If you're slim, don't think you can get away with not exercising - you still risk heart problems if you don't hit the gym, a study suggests.
Research suggests thin people need to spend time on the treadmill
The London-based team measured the levels of heart-clogging cholesterol (LDL) in 37 lean exercisers, 46 lean and 28 obese non-exercisers.
They found lean exercisers had good LDL levels, but those in lean and obese non-exercisers were higher and similar.
The study is published in the International Journal of Obesity.
It concluded that exercisers were fitter and leaner than those who were sedentary, and had a better chance of not developing cardiovascular disease.
Dr Gary O'Donovan, exercise physiologist at Brunel University, said: "Many people, especially slim people believe that they only benefit that can be achieved from exercising is weight-loss.
"This is not the case. Our study suggests that slim people need to exercise as much as others in order to stay healthy and keep LDL cholesterol in check."
Dr O'Donovan said he devised the study to look at how exercise affected a person's health profile.
It was already known that aerobic fitness was amongst the most reliable measure of health now and in the future and that those who did well in fitness tests were likely to live around five years longer, he added.
For the study he divided his 113 non-smoking men aged 30 to 45, with similar socio-economic profiles, into three groups - lean exercisers, lean non-exercisers and obese exercisers.

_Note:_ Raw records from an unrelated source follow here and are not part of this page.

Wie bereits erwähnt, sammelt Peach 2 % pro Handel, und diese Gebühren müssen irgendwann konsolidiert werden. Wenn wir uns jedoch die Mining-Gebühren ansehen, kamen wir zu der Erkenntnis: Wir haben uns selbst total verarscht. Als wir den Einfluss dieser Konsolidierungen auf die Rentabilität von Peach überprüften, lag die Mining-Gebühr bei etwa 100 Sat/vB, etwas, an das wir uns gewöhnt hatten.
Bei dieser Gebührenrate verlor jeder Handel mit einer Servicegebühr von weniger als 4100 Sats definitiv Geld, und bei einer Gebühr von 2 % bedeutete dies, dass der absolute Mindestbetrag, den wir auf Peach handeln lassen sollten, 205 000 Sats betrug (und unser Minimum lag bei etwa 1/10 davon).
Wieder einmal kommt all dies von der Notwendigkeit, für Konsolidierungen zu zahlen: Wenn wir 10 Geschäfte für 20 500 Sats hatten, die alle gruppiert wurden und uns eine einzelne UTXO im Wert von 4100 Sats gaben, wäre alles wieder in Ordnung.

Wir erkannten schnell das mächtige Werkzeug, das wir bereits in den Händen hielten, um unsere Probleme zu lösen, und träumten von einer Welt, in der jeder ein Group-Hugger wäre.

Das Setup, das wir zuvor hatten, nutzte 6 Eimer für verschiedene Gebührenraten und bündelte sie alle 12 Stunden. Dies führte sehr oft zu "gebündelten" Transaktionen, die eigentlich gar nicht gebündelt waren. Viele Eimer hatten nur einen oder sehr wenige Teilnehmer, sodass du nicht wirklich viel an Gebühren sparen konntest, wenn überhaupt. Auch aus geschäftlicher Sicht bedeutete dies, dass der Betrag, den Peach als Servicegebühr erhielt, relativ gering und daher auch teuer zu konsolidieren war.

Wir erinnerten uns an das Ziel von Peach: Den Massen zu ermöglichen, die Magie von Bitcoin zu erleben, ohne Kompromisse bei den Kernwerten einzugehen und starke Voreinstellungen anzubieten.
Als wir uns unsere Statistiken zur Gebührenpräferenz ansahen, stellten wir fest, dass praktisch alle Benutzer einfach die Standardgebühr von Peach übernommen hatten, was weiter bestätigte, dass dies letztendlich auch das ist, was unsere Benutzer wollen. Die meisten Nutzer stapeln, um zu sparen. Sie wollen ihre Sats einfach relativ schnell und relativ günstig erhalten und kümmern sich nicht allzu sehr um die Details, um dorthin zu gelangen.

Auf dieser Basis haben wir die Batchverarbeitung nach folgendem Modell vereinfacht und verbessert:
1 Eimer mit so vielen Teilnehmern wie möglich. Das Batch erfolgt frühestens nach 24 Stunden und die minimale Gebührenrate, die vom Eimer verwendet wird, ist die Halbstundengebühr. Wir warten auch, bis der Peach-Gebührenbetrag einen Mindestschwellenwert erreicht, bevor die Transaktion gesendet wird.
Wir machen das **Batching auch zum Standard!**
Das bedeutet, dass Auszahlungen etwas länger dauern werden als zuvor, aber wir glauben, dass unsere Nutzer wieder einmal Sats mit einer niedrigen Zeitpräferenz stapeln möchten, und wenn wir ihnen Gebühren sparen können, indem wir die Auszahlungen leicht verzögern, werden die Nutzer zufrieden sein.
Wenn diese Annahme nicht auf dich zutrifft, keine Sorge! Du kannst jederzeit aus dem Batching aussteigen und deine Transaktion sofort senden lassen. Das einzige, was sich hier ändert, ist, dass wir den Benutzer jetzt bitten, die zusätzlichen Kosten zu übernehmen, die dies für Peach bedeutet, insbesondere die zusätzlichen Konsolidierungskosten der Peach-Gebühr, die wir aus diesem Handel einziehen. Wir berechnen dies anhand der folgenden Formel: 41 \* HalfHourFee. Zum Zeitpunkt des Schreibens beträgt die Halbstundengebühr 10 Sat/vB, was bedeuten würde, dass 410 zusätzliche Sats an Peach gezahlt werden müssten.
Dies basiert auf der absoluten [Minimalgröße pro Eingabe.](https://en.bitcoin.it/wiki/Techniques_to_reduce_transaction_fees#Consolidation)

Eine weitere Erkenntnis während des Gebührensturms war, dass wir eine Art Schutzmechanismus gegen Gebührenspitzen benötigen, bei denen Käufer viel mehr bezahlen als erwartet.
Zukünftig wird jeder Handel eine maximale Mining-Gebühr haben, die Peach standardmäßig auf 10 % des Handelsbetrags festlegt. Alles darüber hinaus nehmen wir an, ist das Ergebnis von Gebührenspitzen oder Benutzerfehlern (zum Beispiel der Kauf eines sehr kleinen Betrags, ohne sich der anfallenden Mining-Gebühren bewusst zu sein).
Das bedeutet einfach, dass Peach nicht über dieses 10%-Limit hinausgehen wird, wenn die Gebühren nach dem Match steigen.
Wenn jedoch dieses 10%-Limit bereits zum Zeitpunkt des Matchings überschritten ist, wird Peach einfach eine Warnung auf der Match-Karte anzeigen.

Obesity was classed as a person with a waist of more than 100cms, measured at the narrowest point.
An exerciser was someone who took regular cardiovascular exercise, such as running or cycling, three times a week or more.

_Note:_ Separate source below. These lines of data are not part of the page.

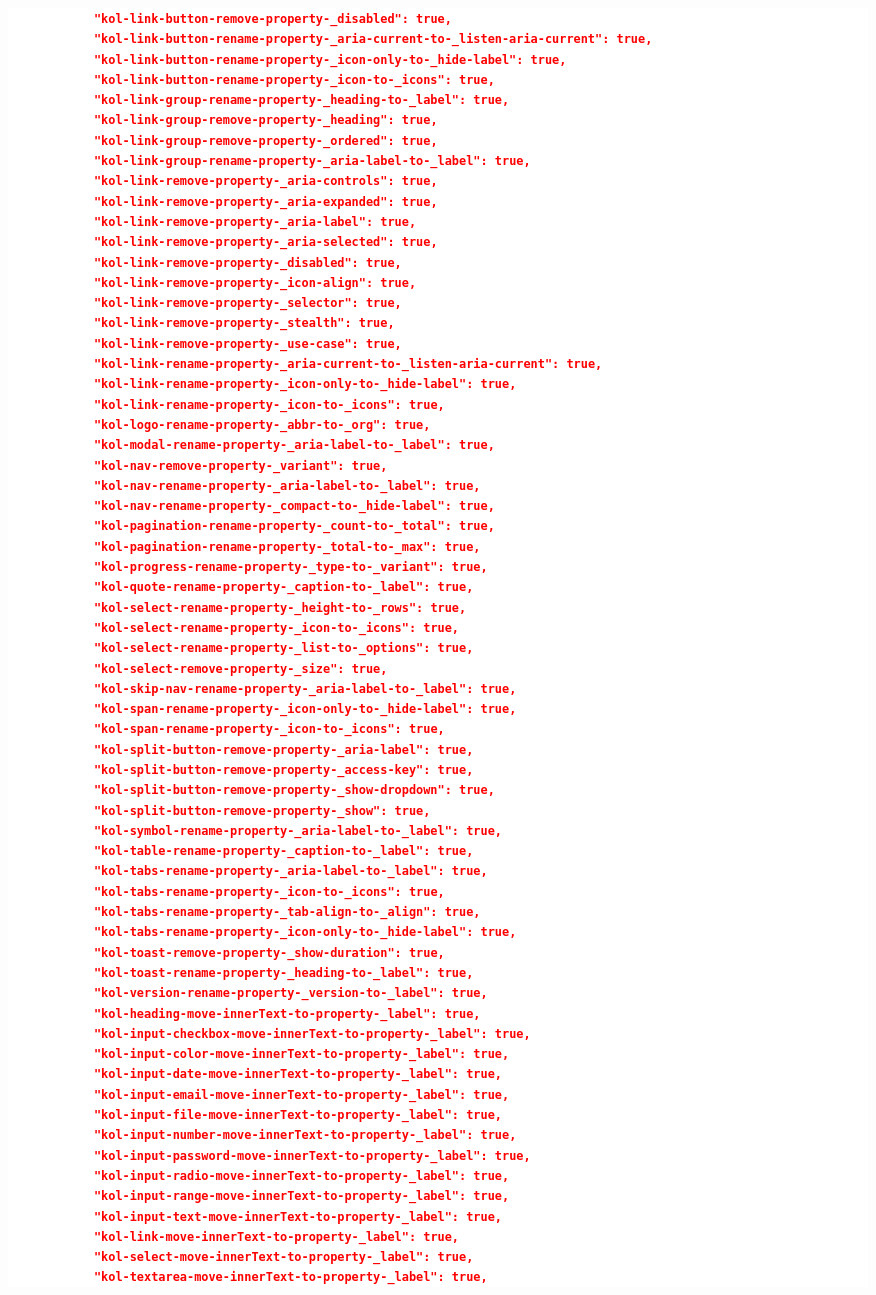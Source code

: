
 ```json
			"kol-link-button-remove-property-_disabled": true,
			"kol-link-button-rename-property-_aria-current-to-_listen-aria-current": true,
			"kol-link-button-rename-property-_icon-only-to-_hide-label": true,
			"kol-link-button-rename-property-_icon-to-_icons": true,
			"kol-link-group-rename-property-_heading-to-_label": true,
			"kol-link-group-remove-property-_heading": true,
			"kol-link-group-remove-property-_ordered": true,
			"kol-link-group-rename-property-_aria-label-to-_label": true,
			"kol-link-remove-property-_aria-controls": true,
			"kol-link-remove-property-_aria-expanded": true,
			"kol-link-remove-property-_aria-label": true,
			"kol-link-remove-property-_aria-selected": true,
			"kol-link-remove-property-_disabled": true,
			"kol-link-remove-property-_icon-align": true,
			"kol-link-remove-property-_selector": true,
			"kol-link-remove-property-_stealth": true,
			"kol-link-remove-property-_use-case": true,
			"kol-link-rename-property-_aria-current-to-_listen-aria-current": true,
			"kol-link-rename-property-_icon-only-to-_hide-label": true,
			"kol-link-rename-property-_icon-to-_icons": true,
			"kol-logo-rename-property-_abbr-to-_org": true,
			"kol-modal-rename-property-_aria-label-to-_label": true,
			"kol-nav-remove-property-_variant": true,
			"kol-nav-rename-property-_aria-label-to-_label": true,
			"kol-nav-rename-property-_compact-to-_hide-label": true,
			"kol-pagination-rename-property-_count-to-_total": true,
			"kol-pagination-rename-property-_total-to-_max": true,
			"kol-progress-rename-property-_type-to-_variant": true,
			"kol-quote-rename-property-_caption-to-_label": true,
			"kol-select-rename-property-_height-to-_rows": true,
			"kol-select-rename-property-_icon-to-_icons": true,
			"kol-select-rename-property-_list-to-_options": true,
			"kol-select-remove-property-_size": true,
			"kol-skip-nav-rename-property-_aria-label-to-_label": true,
			"kol-span-rename-property-_icon-only-to-_hide-label": true,
			"kol-span-rename-property-_icon-to-_icons": true,
			"kol-split-button-remove-property-_aria-label": true,
			"kol-split-button-remove-property-_access-key": true,
			"kol-split-button-remove-property-_show-dropdown": true,
			"kol-split-button-remove-property-_show": true,
			"kol-symbol-rename-property-_aria-label-to-_label": true,
			"kol-table-rename-property-_caption-to-_label": true,
			"kol-tabs-rename-property-_aria-label-to-_label": true,
			"kol-tabs-rename-property-_icon-to-_icons": true,
			"kol-tabs-rename-property-_tab-align-to-_align": true,
			"kol-tabs-rename-property-_icon-only-to-_hide-label": true,
			"kol-toast-remove-property-_show-duration": true,
			"kol-toast-rename-property-_heading-to-_label": true,
			"kol-version-rename-property-_version-to-_label": true,
			"kol-heading-move-innerText-to-property-_label": true,
			"kol-input-checkbox-move-innerText-to-property-_label": true,
			"kol-input-color-move-innerText-to-property-_label": true,
			"kol-input-date-move-innerText-to-property-_label": true,
			"kol-input-email-move-innerText-to-property-_label": true,
			"kol-input-file-move-innerText-to-property-_label": true,
			"kol-input-number-move-innerText-to-property-_label": true,
			"kol-input-password-move-innerText-to-property-_label": true,
			"kol-input-radio-move-innerText-to-property-_label": true,
			"kol-input-range-move-innerText-to-property-_label": true,
			"kol-input-text-move-innerText-to-property-_label": true,
			"kol-link-move-innerText-to-property-_label": true,
			"kol-select-move-innerText-to-property-_label": true,
			"kol-textarea-move-innerText-to-property-_label": true,
```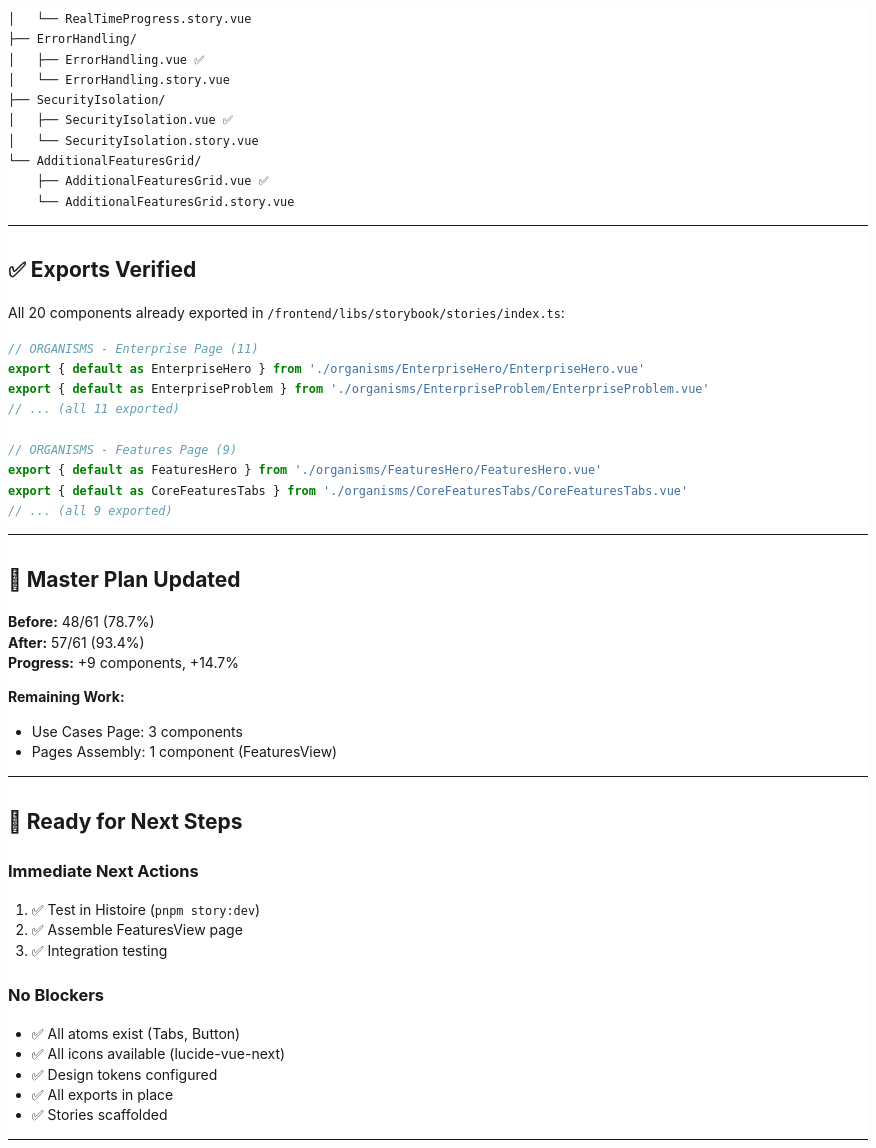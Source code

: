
 ```
│   └── RealTimeProgress.story.vue
├── ErrorHandling/
│   ├── ErrorHandling.vue ✅
│   └── ErrorHandling.story.vue
├── SecurityIsolation/
│   ├── SecurityIsolation.vue ✅
│   └── SecurityIsolation.story.vue
└── AdditionalFeaturesGrid/
    ├── AdditionalFeaturesGrid.vue ✅
    └── AdditionalFeaturesGrid.story.vue
```

---

## ✅ Exports Verified

All 20 components already exported in `/frontend/libs/storybook/stories/index.ts`:

```typescript
// ORGANISMS - Enterprise Page (11)
export { default as EnterpriseHero } from './organisms/EnterpriseHero/EnterpriseHero.vue'
export { default as EnterpriseProblem } from './organisms/EnterpriseProblem/EnterpriseProblem.vue'
// ... (all 11 exported)

// ORGANISMS - Features Page (9)
export { default as FeaturesHero } from './organisms/FeaturesHero/FeaturesHero.vue'
export { default as CoreFeaturesTabs } from './organisms/CoreFeaturesTabs/CoreFeaturesTabs.vue'
// ... (all 9 exported)
```

---

## 🎯 Master Plan Updated

**Before:** 48/61 (78.7%)  
**After:** 57/61 (93.4%)  
**Progress:** +9 components, +14.7%

**Remaining Work:**
- Use Cases Page: 3 components
- Pages Assembly: 1 component (FeaturesView)

---

## 🚀 Ready for Next Steps

### Immediate Next Actions
1. ✅ Test in Histoire (`pnpm story:dev`)
2. ✅ Assemble FeaturesView page
3. ✅ Integration testing

### No Blockers
- ✅ All atoms exist (Tabs, Button)
- ✅ All icons available (lucide-vue-next)
- ✅ Design tokens configured
- ✅ All exports in place
- ✅ Stories scaffolded

---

Dr O'Donovan suggested that, because the profiles of the men were the same, it was a reasonable assumption that the differences in cholesterol results were linked to whether the person exercised or not.
He added: "The benefits of exercise are not just about maintaining a normal weight.
"There's some quite convincing research that shows that habitual exercisers live a little longer."
Dr Charmaine Griffiths, spokesperson for the British Heart Foundation (BHF) said exercise was essential in maintaining a healthy heart - no matter what your body shape.
"We know that for some people a low fat diet can help keep their cholesterol level low, whilst for some their blood cholesterol stays high no matter how thin they are.
"We can all take steps towards a healthier heart by eating a balanced diet and taking at least 30 minutes of moderate physical activity five times a week."
Dr O'Donovan now wants to look at the bad cholesterol levels of obese exercisers - the so-called "fat fit".
If such a study found that LDL-cholesterol was similar in obese exercisers and lean exercisers, it would suggest that habitual exercise lowers heart disease risk independent of body fat.
Dr O'Donovan says: "We have started looking for volunteers to take part in the next phase of the study.
"Basically, we're looking for the Jason Leonard's of the world - men who regularly exercise but have a large frame!"